Problem: Pictures stay out of the copy. Repeat exactly the lines from the first entry below through the line that contains "1. Download the", and nothing beyond.
====================
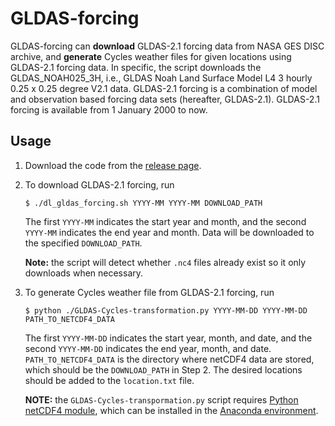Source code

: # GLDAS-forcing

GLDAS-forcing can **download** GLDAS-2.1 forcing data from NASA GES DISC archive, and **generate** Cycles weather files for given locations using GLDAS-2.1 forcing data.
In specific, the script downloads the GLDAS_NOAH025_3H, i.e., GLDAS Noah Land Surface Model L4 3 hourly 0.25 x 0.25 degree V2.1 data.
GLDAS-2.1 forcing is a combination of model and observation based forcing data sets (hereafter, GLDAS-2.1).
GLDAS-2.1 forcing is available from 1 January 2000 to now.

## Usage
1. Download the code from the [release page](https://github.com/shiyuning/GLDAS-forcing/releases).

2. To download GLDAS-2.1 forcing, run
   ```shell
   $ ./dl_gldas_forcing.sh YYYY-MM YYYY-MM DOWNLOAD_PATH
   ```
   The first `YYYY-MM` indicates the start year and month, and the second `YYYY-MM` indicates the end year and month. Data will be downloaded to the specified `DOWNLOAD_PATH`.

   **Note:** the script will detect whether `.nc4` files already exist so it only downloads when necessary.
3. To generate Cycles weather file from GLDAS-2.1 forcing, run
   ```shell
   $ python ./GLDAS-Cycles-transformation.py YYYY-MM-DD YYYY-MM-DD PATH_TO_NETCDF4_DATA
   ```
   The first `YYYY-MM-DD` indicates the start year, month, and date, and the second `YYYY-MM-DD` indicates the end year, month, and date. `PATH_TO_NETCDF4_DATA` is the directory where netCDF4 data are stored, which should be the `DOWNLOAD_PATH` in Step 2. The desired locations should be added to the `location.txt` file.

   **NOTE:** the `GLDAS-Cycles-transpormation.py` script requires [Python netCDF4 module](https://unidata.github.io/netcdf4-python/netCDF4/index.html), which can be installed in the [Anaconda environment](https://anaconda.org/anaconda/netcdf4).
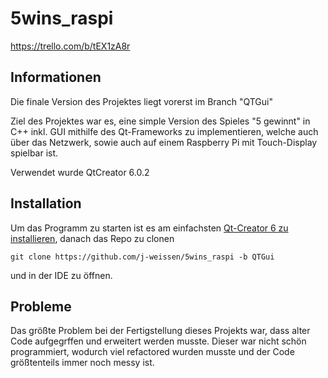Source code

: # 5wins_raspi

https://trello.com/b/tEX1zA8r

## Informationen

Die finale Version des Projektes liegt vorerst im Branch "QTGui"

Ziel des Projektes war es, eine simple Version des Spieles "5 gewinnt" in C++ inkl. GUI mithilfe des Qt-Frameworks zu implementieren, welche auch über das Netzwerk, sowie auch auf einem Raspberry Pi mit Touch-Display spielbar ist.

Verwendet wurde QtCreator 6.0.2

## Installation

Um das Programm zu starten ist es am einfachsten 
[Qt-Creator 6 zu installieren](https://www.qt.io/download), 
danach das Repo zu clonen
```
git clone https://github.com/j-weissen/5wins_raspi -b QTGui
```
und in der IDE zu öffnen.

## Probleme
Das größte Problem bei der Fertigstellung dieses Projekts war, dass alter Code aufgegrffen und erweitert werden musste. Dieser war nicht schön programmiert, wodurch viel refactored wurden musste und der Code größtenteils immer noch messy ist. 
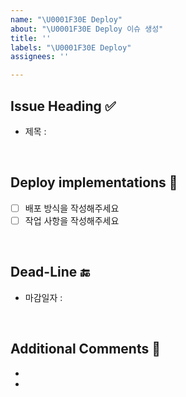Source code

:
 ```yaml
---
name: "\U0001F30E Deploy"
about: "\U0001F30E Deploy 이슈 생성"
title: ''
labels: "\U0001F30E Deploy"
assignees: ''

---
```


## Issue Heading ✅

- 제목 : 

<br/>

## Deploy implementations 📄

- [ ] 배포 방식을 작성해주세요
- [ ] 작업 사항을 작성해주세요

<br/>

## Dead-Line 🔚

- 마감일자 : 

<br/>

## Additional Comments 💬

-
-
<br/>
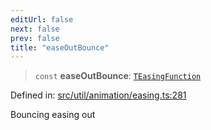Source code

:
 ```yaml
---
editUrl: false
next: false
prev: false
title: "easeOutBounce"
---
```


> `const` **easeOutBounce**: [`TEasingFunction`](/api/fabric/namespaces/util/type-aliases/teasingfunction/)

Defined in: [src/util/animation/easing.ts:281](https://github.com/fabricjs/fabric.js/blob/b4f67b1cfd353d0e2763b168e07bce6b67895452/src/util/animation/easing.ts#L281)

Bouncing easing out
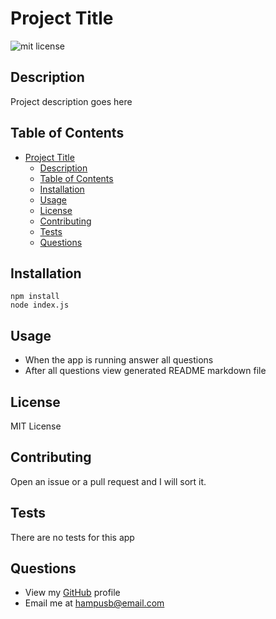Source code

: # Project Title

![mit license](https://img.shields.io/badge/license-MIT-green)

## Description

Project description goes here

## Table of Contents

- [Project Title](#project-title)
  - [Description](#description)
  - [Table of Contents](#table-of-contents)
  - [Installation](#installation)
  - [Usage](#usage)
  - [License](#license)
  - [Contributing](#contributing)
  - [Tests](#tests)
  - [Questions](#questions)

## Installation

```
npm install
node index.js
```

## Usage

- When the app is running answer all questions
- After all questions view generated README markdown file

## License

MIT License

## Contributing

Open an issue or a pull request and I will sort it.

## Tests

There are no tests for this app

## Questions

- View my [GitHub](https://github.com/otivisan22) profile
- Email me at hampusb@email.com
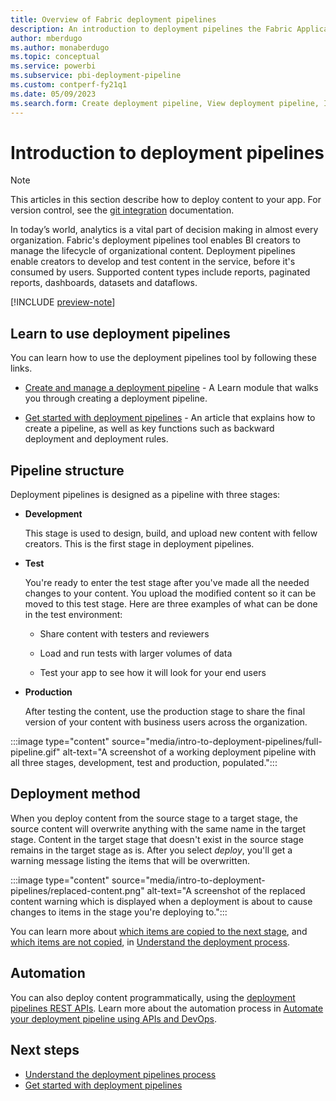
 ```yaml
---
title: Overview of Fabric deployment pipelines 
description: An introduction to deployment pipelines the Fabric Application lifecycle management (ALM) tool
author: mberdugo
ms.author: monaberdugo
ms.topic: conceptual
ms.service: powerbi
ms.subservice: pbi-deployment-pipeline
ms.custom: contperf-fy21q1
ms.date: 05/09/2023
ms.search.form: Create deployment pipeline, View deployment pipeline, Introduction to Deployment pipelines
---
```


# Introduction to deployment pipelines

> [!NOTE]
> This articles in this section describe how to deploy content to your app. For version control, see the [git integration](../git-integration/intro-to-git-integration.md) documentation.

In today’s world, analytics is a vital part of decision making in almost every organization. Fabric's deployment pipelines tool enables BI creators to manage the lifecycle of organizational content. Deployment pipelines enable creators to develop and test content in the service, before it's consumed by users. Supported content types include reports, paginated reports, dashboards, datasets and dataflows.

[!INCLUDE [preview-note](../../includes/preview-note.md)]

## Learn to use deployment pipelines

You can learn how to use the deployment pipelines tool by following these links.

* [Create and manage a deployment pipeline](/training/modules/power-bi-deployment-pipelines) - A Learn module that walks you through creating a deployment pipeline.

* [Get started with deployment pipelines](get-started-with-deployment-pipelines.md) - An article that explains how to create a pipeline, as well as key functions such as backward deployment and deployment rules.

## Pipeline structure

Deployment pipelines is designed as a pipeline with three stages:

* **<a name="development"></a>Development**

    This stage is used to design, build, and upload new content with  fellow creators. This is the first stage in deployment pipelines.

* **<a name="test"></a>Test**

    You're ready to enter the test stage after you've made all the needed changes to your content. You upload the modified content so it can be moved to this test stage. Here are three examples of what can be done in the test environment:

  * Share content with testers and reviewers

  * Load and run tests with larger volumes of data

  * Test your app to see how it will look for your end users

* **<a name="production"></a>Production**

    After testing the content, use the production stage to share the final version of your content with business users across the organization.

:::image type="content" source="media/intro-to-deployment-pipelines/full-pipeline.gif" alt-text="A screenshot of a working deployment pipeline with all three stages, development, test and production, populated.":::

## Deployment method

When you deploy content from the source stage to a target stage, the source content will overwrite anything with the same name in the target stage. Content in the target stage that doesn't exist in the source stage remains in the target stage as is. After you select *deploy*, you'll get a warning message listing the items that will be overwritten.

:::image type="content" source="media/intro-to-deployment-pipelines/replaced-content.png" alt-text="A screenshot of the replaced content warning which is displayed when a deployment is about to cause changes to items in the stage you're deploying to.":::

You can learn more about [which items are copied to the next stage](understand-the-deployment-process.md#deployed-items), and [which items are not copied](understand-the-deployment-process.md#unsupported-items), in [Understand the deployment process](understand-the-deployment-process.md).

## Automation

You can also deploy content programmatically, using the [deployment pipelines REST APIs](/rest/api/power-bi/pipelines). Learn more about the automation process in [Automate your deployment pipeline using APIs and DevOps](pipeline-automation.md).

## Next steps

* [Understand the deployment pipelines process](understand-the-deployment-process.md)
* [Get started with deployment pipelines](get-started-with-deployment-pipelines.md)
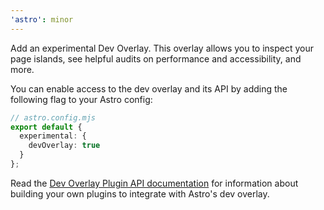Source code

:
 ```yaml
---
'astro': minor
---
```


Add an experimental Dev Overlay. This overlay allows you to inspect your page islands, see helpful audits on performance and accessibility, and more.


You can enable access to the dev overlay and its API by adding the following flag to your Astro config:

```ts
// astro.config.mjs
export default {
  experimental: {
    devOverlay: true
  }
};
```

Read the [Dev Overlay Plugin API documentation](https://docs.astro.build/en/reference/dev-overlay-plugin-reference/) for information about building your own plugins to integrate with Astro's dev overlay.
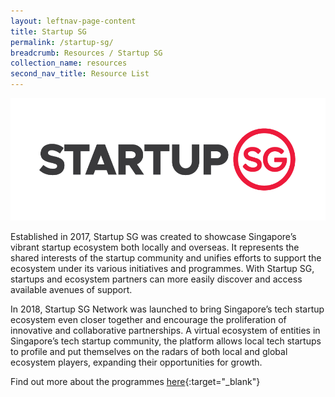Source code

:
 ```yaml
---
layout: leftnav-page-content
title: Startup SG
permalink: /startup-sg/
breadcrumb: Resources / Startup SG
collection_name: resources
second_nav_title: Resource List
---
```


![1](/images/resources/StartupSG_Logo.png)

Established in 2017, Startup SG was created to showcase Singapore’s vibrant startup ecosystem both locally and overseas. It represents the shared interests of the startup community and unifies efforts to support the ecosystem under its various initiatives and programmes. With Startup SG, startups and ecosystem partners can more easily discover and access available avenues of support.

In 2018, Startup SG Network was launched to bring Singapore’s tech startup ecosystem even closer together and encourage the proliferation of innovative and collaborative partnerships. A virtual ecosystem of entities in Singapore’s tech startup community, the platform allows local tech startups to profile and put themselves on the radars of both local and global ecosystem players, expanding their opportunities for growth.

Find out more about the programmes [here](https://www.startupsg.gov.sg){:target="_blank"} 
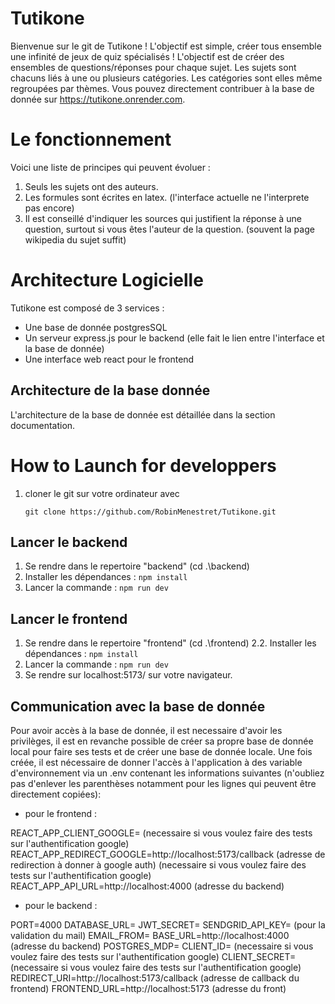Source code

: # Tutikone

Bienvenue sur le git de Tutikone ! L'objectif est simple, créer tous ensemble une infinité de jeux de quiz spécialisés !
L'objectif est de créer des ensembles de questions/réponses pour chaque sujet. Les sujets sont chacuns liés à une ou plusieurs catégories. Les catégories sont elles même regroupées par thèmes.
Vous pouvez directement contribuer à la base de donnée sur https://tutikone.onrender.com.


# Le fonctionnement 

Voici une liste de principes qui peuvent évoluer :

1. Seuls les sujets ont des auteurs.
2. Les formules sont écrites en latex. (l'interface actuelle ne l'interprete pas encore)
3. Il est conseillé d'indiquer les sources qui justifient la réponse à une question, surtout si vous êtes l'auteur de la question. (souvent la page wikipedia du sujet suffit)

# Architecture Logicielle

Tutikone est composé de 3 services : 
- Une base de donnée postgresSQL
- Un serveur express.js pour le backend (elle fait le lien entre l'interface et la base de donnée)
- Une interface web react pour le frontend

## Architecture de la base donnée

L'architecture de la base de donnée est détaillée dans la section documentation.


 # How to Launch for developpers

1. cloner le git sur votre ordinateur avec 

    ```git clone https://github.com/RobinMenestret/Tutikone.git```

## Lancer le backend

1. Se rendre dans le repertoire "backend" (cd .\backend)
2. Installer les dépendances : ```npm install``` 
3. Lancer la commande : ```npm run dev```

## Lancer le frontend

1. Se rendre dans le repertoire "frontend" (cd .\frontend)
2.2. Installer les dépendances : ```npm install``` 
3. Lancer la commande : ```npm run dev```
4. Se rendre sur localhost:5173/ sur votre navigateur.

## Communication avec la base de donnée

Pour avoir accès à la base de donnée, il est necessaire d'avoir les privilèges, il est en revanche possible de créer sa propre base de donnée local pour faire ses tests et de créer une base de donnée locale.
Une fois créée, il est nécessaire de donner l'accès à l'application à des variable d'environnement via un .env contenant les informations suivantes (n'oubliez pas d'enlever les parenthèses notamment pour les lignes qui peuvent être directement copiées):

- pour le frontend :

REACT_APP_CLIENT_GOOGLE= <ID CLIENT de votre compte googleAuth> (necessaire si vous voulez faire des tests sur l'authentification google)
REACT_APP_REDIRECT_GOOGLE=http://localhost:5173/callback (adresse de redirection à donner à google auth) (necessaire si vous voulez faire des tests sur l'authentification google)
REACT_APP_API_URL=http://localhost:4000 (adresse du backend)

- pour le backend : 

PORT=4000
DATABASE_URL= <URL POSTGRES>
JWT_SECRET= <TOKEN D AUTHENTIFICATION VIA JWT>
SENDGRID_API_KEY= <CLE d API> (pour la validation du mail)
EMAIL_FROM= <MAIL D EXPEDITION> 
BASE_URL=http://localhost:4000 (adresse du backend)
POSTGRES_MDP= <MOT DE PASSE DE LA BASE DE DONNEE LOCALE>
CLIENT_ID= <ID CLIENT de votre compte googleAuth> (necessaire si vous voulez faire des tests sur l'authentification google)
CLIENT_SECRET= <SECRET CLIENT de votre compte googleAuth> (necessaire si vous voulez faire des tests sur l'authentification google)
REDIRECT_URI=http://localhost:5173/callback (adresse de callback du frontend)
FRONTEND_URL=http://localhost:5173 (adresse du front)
====================
Answer below:
Source code

: # GLDAS-forcing

GLDAS-forcing can **download** GLDAS-2.1 forcing data from NASA GES DISC archive, and **generate** Cycles weather files for given locations using GLDAS-2.1 forcing data.
In specific, the script downloads the GLDAS_NOAH025_3H, i.e., GLDAS Noah Land Surface Model L4 3 hourly 0.25 x 0.25 degree V2.1 data.
GLDAS-2.1 forcing is a combination of model and observation based forcing data sets (hereafter, GLDAS-2.1).
GLDAS-2.1 forcing is available from 1 January 2000 to now.

## Usage
1. Download the code from the [release page](https://github.com/shiyuning/GLDAS-forcing/releases).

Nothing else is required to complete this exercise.